By Cheryl Pellerin
DoD News, Defense Media Activity
WASHINGTON, April 21, 2015 – The aircraft carrier USS Theodore Roosevelt and the guided-missile cruiser USS Normandy are now operating in the Arabian Sea in response to the deteriorating security situation in Yemen, a Defense Department spokesman said today.
Briefing the Pentagon press corps here this morning, Army Col. Steve Warren said the U.S. warships “are operating [in the Arabian Sea] with a very clear mission to ensure that shipping lanes remain open, to ensure there's freedom of navigation through those critical waterways, and to help ensure maritime security.”
On April 19, the Roosevelt, escorted by the Normandy, transited the Strait of Hormuz from its station in the Arabian Gulf to the Arabian Sea, according to a recent release from U.S. Naval Forces Central Command Public Affairs.
The Roosevelt and the Normandy have joined other U.S. forces conducting maritime security operations in the Arabian Sea, the Gulf of Aden, the Strait of Bab-el-Mandeb and the Southern Red Sea, the release said.
Situation in Yemen
In January, Houthi militiamen took over the presidential palace in Sanaa and shortly afterward President Abdo Rabbo Mansour Hadi resigned and ultimately fled to Aden, according to press reports, leaving the rebel group from Northern Yemen in charge of the capital.
The Houthis represent the country’s Zaidi sect, an offshoot of Shia Islam.
Near the end of March, a Saudi Arabia-led coalition began launching air strikes against the Houthis in Yemen.
During his first official press briefing on April 16, Defense Secretary Ash Carter said the United States is helping Saudi Arabia “protect their own territory and conduct operations … designed to lead ultimately to a political settlement in Yemen. That is our understanding and our objective.”
U.S. Sea Power in the Gulf of Aden
The Defense Department also is watching a convoy of nine Iranian cargo ships now in international waters in the Gulf of Aden, Warren said. According to news reports, the ships may be trying to deliver arms to support the Houthi rebels in Yemen.
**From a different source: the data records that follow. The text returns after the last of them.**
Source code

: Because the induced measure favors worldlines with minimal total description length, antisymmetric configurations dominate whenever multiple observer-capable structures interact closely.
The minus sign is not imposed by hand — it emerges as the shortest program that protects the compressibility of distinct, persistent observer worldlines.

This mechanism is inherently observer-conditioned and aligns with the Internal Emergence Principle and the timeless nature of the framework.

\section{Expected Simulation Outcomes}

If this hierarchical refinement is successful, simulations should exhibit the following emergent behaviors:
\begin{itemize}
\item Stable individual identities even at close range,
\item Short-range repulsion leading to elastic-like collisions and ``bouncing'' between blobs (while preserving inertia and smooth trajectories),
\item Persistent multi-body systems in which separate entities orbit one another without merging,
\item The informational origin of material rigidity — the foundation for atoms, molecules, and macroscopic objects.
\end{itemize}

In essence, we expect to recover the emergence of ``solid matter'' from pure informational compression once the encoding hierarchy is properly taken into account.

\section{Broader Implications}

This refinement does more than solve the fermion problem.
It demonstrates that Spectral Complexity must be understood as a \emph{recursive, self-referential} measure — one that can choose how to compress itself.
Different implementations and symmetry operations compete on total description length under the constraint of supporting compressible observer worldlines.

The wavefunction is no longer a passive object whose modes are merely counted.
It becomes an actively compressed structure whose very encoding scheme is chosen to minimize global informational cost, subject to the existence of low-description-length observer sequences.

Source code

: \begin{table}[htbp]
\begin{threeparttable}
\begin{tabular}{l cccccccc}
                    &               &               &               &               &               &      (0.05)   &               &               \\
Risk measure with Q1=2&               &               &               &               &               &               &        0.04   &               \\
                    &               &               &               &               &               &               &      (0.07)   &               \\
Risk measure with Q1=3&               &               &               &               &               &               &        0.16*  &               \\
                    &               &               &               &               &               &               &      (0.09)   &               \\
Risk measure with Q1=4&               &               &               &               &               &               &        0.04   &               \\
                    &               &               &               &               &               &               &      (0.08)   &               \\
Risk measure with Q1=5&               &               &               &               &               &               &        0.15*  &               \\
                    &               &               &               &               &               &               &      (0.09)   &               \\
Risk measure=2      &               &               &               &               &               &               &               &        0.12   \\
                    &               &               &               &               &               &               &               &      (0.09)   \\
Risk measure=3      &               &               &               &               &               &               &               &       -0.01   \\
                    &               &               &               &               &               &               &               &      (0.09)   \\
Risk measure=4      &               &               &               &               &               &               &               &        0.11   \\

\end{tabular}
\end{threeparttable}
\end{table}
“They have not declared their intentions or [indicated] what they're going to do,” Warren said. “At this point [the ships] have demonstrated no … threat.”
He added that having American sea power close by will allow the United States to keep a close eye on the cargo ships.
“By having U.S. ships in the region,” Warren said, “we … preserve options should the security situation deteriorate to the point where there is a problem or a threat to freedom of navigation or to the shipping lanes or to overall maritime security.”